These opinions warrantied for the lifetime of your brain.

Loading Table of Contents...
 
 
 
 
 
 

Tuesday, October 27, 2009

Against Falsehood and Inconsistency re: Joe Kennedy

http://www.independentpoliticalreport.com/2009/10/lp-monday-message-libertarian-candidates-on-november-2009-ballot

So the LP.org front page should link to a site whose front page contains neither the word "Libertarian" nor a link to LP.org? JK's site doesn't even hide "libertarian" in its meta keywords list.

Tom, I didn't mean to suggest that Kennedy was trying to stop the media from identifying him as libertarian. I merely suggested that he could and should do more to identify with the L/libertarian brand. I'm curious whether you agree.

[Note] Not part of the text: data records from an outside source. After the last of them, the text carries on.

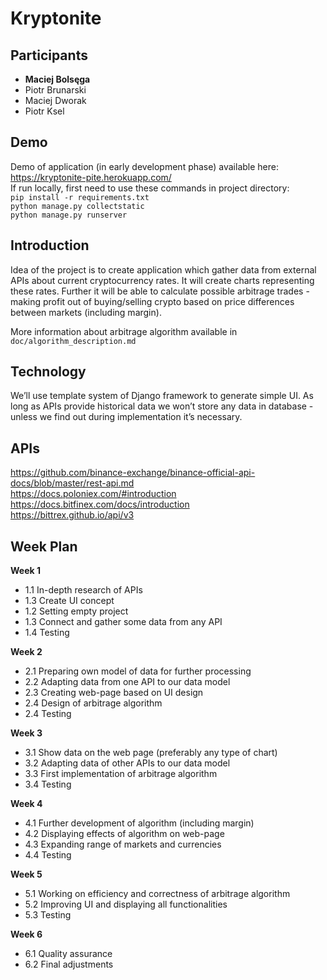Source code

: # Kryptonite
## Participants 
 - **Maciej Bolsęga**
 - Piotr Brunarski
 - Maciej Dworak
 - Piotr Ksel

## Demo
Demo of application (in early development phase) available here: https://kryptonite-pite.herokuapp.com/ <br>
If run locally, first need to use these commands in project directory: <br>
`pip install -r requirements.txt` <br>
`python manage.py collectstatic` <br>
`python manage.py runserver` <br>

## Introduction
Idea of the project is to create application which gather data from external APIs about current cryptocurrency rates. It will create charts representing these rates. Further it will be able to calculate possible arbitrage trades - making profit out of buying/selling crypto based on price differences between markets (including margin).

More information about arbitrage algorithm available in `doc/algorithm_description.md`

## Technology
We’ll use template system of Django framework to generate simple UI. As long as APIs provide historical data we won’t store any data in database - unless we find out during implementation it’s necessary.

## APIs  
https://github.com/binance-exchange/binance-official-api-docs/blob/master/rest-api.md <br> 
https://docs.poloniex.com/#introduction <br>
https://docs.bitfinex.com/docs/introduction <br>
https://bittrex.github.io/api/v3 <br>

## Week Plan
**Week 1**
- 1.1 In-depth research of APIs 
- 1.3 Create UI concept
- 1.2 Setting empty project
- 1.3 Connect and gather some data from any API
- 1.4 Testing

**Week 2**
- 2.1 Preparing own model of data for further processing
- 2.2 Adapting data from one API to our data model
- 2.3 Creating web-page based on UI design
- 2.4 Design of arbitrage algorithm
- 2.4 Testing

**Week 3**
- 3.1 Show data on the web page (preferably any type of chart)
- 3.2 Adapting data of other APIs to our data model
- 3.3 First implementation of arbitrage algorithm
- 3.4 Testing

**Week 4**
- 4.1 Further development of algorithm (including margin)
- 4.2 Displaying effects of algorithm on web-page
- 4.3 Expanding range of markets and currencies
- 4.4 Testing

**Week 5**
- 5.1 Working on efficiency and correctness of arbitrage algorithm
- 5.2 Improving UI and displaying all functionalities
- 5.3 Testing

**Week 6**
- 6.1 Quality assurance
- 6.2 Final adjustments
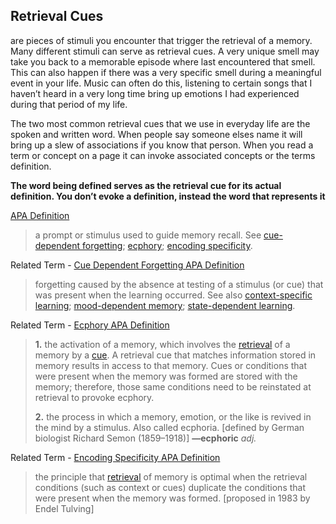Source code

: ## Retrieval Cues
are pieces of stimuli you encounter that trigger the retrieval of a memory. Many different stimuli can serve as retrieval cues. A very unique smell may take you back to a memorable episode where last encountered that smell. This can also happen if there was a very specific smell during a meaningful event in your life. Music can often do this, listening to certain songs that I haven’t heard in a very long time bring up emotions I had experienced during that period of my life.

The two most common retrieval cues that we use in everyday life are the spoken and written word. When people say someone elses name it will bring up a slew of associations if you know that person. When you read a term or concept on a page it can invoke associated concepts or the terms definition.

**The word being defined serves as the retrieval cue for its actual definition. You don’t evoke a definition, instead the word that represents it**

[APA Definition](https://dictionary.apa.org/retrieval-cue)

> a prompt or stimulus used to guide memory recall. See [cue-dependent forgetting](https://dictionary.apa.org/cue-dependent-forgetting); [ecphory](https://dictionary.apa.org/ecphory); [encoding specificity](https://dictionary.apa.org/encoding-specificity).

Related Term - [Cue Dependent Forgetting APA Definition](https://dictionary.apa.org/cue-dependent-forgetting)

> forgetting caused by the absence at testing of a stimulus (or cue) that was present when the learning occurred. See also [context-specific learning](https://dictionary.apa.org/context-specific-learning); [mood-dependent memory](https://dictionary.apa.org/mood-dependent-memory); [state-dependent learning](https://dictionary.apa.org/state-dependent-learning).

Related Term - [Ecphory APA Definition](https://dictionary.apa.org/ecphory)

> **1.** the activation of a memory, which involves the [retrieval](https://dictionary.apa.org/retrieval) of a memory by a [cue](https://dictionary.apa.org/cue). A retrieval cue that matches information stored in memory results in access to that memory. Cues or conditions that were present when the memory was formed are stored with the memory; therefore, those same conditions need to be reinstated at retrieval to provoke ecphory.
> 
> **2.** the process in which a memory, emotion, or the like is revived in the mind by a stimulus. Also called ecphoria. [defined by German biologist Richard Semon (1859–1918)] **—ecphoric** _adj._

Related Term - [Encoding Specificity APA Definition](https://dictionary.apa.org/encoding-specificity)

> the principle that [retrieval](https://dictionary.apa.org/retrieval) of memory is optimal when the retrieval conditions (such as context or cues) duplicate the conditions that were present when the memory was formed. [proposed in 1983 by Endel Tulving]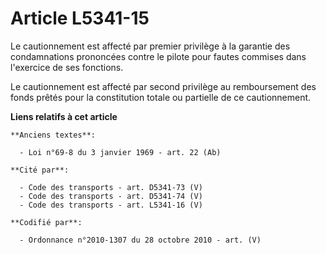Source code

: # Article L5341-15

Le cautionnement est affecté par premier privilège à la garantie des condamnations prononcées contre le pilote pour fautes
commises dans l'exercice de ses fonctions.

Le cautionnement est affecté par second privilège au remboursement des fonds prêtés pour la constitution totale ou partielle
de ce cautionnement.

**Liens relatifs à cet article**

	**Anciens textes**:

	  - Loi n°69-8 du 3 janvier 1969 - art. 22 (Ab)

	**Cité par**:

	  - Code des transports - art. D5341-73 (V)
	  - Code des transports - art. D5341-74 (V)
	  - Code des transports - art. L5341-16 (V)

	**Codifié par**:

	  - Ordonnance n°2010-1307 du 28 octobre 2010 - art. (V)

I'm also curious how Dr. Phillies defines a "Real Libertarian", a phrase he uses as a mantra to describe Kennedy. For example, what is the Real Libertarian position on education? Joe Kennedy's position is simply federalism: let "state and local governments" control "that money" that the federal Education Department currently spends. Tom Knapp and George Phillies have vilified Libertarians like Bob Barr and Wayne Root who have staked out federalism as their position on various issues, but Kennedy apparently gets a pass on education.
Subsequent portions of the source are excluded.